* _INSTRUCTIONS FOR THE TASK_: Using the entries below, write out the line with "commit last version", the line with "root php <source", and every line in between, exactly as each is written.

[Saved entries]
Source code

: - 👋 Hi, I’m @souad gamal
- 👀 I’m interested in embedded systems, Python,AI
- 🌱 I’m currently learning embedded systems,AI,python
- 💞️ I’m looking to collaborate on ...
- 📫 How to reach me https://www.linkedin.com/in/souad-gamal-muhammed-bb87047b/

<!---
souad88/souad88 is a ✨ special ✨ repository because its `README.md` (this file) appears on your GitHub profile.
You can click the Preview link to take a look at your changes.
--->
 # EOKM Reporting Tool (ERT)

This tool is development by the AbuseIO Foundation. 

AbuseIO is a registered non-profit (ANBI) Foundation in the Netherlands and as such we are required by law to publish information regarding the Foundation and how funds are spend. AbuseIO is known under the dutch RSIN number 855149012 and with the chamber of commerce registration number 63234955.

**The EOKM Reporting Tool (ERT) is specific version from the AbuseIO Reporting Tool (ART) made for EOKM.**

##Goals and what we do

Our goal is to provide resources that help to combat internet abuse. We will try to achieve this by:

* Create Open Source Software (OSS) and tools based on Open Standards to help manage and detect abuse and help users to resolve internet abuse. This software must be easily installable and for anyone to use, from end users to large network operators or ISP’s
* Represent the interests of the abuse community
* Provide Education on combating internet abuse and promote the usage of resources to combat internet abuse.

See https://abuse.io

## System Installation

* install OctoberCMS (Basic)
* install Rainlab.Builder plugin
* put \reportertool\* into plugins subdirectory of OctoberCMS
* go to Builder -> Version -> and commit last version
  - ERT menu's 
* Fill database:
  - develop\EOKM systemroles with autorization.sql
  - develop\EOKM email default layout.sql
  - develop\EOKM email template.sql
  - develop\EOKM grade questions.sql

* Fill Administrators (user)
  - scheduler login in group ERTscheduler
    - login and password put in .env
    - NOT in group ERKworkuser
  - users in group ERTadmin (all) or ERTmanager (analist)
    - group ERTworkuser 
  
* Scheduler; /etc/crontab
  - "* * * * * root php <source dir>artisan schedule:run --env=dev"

==

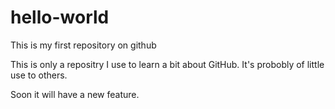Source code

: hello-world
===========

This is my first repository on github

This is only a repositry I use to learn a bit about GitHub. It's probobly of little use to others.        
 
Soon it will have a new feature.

* _RESULT OF THE TASK_:
* go to Builder -> Version -> and commit last version
  - ERT menu's 
* Fill database:
  - develop\EOKM systemroles with autorization.sql
  - develop\EOKM email default layout.sql
  - develop\EOKM email template.sql
  - develop\EOKM grade questions.sql

* Fill Administrators (user)
  - scheduler login in group ERTscheduler
    - login and password put in .env
    - NOT in group ERKworkuser
  - users in group ERTadmin (all) or ERTmanager (analist)
    - group ERTworkuser 
  
* Scheduler; /etc/crontab
  - "* * * * * root php <source dir>artisan schedule:run --env=dev"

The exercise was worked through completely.